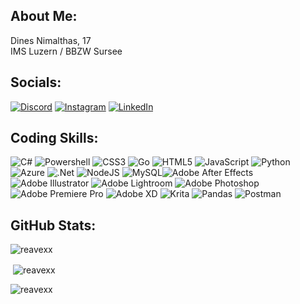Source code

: ## About Me:
Dines Nimalthas, 17<br>IMS Luzern / BBZW Sursee<br>


## Socials:
[![Discord](https://img.shields.io/badge/Discord-%237289DA.svg?logo=discord&logoColor=white)](https://discordapp.com/users/425393408379584524) [![Instagram](https://img.shields.io/badge/Instagram-%23E4405F.svg?logo=Instagram&logoColor=white)](https://instagram.com/dines.luu) [![LinkedIn](https://img.shields.io/badge/LinkedIn-%230077B5.svg?logo=linkedin&logoColor=white)](https://linkedin.com/in/dines.nimalthas) 

## Coding Skills:
![C#](https://img.shields.io/badge/c%23-%23239120.svg?style=flat-square&logo=c-sharp&logoColor=white&) ![Powershell](https://img.shields.io/badge/c%23-%23239120.svg?style=flat-square&logo=powershell&logoColor=white&) ![CSS3](https://img.shields.io/badge/css3-%231572B6.svg?style=flat-square&logo=css3&logoColor=white) ![Go](https://img.shields.io/badge/go-%2300ADD8.svg?style=flat-square&logo=go&logoColor=white) ![HTML5](https://img.shields.io/badge/html5-%23E34F26.svg?style=flat-square&logo=html5&logoColor=white) ![JavaScript](https://img.shields.io/badge/javascript-%23323330.svg?style=flat-square&logo=javascript&logoColor=%23F7DF1E) ![Python](https://img.shields.io/badge/python-3670A0?style=flat-square&logo=python&logoColor=ffdd54) ![Azure](https://img.shields.io/badge/azure-%230072C6.svg?style=flat-square&logo=azure-devops&logoColor=white) ![.Net](https://img.shields.io/badge/.NET-5C2D91?style=flat-square&logo=.net&logoColor=white) ![NodeJS](https://img.shields.io/badge/node.js-6DA55F?style=flat-square&logo=node.js&logoColor=white) ![MySQL](https://img.shields.io/badge/mysql-%2300f.svg?style=flat-square&logo=mysql&logoColor=white)![Adobe After Effects](https://img.shields.io/badge/Adobe%20After%20Effects-9999FF.svg?style=flat-square&logo=Adobe%20After%20Effects&logoColor=white) ![Adobe Illustrator](https://img.shields.io/badge/adobeillustrator-%23FF9A00.svg?style=flat-square&logo=adobeillustrator&logoColor=white) ![Adobe Lightroom](https://img.shields.io/badge/Adobe%20Lightroom-31A8FF.svg?style=flat-square&logo=Adobe%20Lightroom&logoColor=white) ![Adobe Photoshop](https://img.shields.io/badge/adobephotoshop-%2331A8FF.svg?style=flat-square&logo=adobephotoshop&logoColor=white) ![Adobe Premiere Pro](https://img.shields.io/badge/Adobe%20Premiere%20Pro-9999FF.svg?style=flat-square&logo=Adobe%20Premiere%20Pro&logoColor=white) ![Adobe XD](https://img.shields.io/badge/Adobe%20XD-470137?style=flat-square&logo=Adobe%20XD&logoColor=#FF61F6) ![Krita](https://img.shields.io/badge/Krita-203759?style=flat-square&logo=krita&logoColor=EEF37B) ![Pandas](https://img.shields.io/badge/pandas-%23150458.svg?style=flat-square&logo=pandas&logoColor=white) ![Postman](https://img.shields.io/badge/Postman-FF6C37?style=flat-square&logo=postman&logoColor=white)
## GitHub Stats:
<p><img align="center" src="https://github-readme-stats.vercel.app/api/top-langs?username=reavexx&show_icons=true&locale=en&layout=compact&theme=radical" alt="reavexx" /></p>
<p>&nbsp;<img align="center" src="https://github-readme-stats.vercel.app/api?username=reavexx&show_icons=true&locale=en&theme=radical" alt="reavexx" /></p>
<p><img align="center" src="https://github-readme-streak-stats.herokuapp.com/?user=reavexx&theme=radical" alt="reavexx" /></p>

■ ■ ■ ■

_Task details:_
Pull every line containing "vercel" from the material above.

_Answer to the exercise:_
<p><img align="center" src="https://github-readme-stats.vercel.app/api/top-langs?username=reavexx&show_icons=true&locale=en&layout=compact&theme=radical" alt="reavexx" /></p>
<p>&nbsp;<img align="center" src="https://github-readme-stats.vercel.app/api?username=reavexx&show_icons=true&locale=en&theme=radical" alt="reavexx" /></p>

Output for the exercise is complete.